* [Listed records]:
= = = =
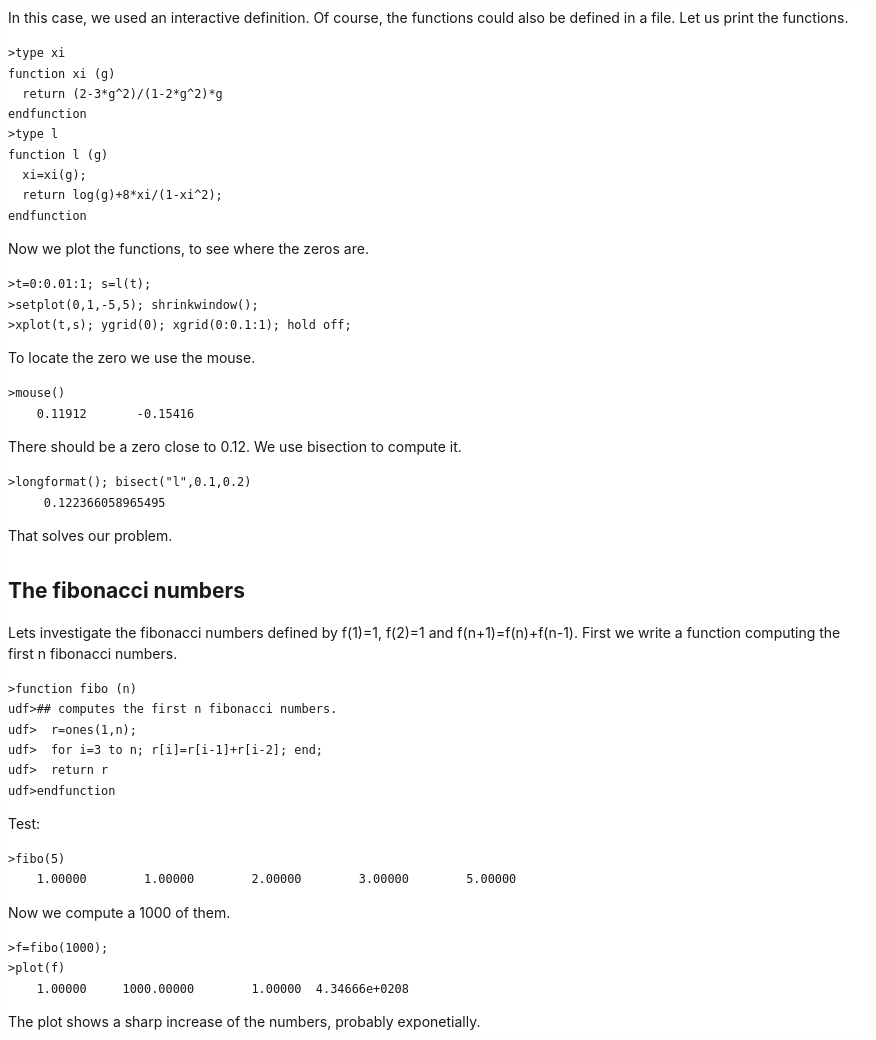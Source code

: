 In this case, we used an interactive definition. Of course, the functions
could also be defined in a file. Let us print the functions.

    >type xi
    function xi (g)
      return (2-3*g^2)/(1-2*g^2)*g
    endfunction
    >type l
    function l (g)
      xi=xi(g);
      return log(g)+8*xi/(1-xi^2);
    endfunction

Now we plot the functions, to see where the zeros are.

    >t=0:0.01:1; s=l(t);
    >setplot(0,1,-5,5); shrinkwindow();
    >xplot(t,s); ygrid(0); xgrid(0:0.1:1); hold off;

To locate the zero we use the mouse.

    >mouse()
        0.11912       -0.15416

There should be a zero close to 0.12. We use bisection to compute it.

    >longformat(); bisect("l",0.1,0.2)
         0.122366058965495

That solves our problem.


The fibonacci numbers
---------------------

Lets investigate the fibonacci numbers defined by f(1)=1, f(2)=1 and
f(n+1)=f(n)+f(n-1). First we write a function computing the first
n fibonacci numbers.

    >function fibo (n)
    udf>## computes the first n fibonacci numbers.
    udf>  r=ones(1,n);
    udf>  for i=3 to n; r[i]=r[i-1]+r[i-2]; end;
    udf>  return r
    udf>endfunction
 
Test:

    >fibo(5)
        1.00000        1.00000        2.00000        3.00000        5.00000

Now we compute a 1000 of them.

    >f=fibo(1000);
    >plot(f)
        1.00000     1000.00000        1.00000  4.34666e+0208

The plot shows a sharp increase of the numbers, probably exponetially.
= = = =
* [Exercise details]: Everything from the first line of the records through the line containing "n; r[i]=r[i-1]+r[i-2]; end;" should be repeated exactly, with the pictures left out.

* [Answer box]:
Source code

: In this case, we used an interactive definition. Of course, the functions
could also be defined in a file. Let us print the functions.

    >type xi
    function xi (g)
      return (2-3*g^2)/(1-2*g^2)*g
    endfunction
    >type l
    function l (g)
      xi=xi(g);
      return log(g)+8*xi/(1-xi^2);
    endfunction

Now we plot the functions, to see where the zeros are.

    >t=0:0.01:1; s=l(t);
    >setplot(0,1,-5,5); shrinkwindow();
    >xplot(t,s); ygrid(0); xgrid(0:0.1:1); hold off;

To locate the zero we use the mouse.

    >mouse()
        0.11912       -0.15416

There should be a zero close to 0.12. We use bisection to compute it.

    >longformat(); bisect("l",0.1,0.2)
         0.122366058965495

That solves our problem.


The fibonacci numbers
---------------------

Lets investigate the fibonacci numbers defined by f(1)=1, f(2)=1 and
f(n+1)=f(n)+f(n-1). First we write a function computing the first
n fibonacci numbers.

    >function fibo (n)
    udf>## computes the first n fibonacci numbers.
    udf>  r=ones(1,n);
    udf>  for i=3 to n; r[i]=r[i-1]+r[i-2]; end;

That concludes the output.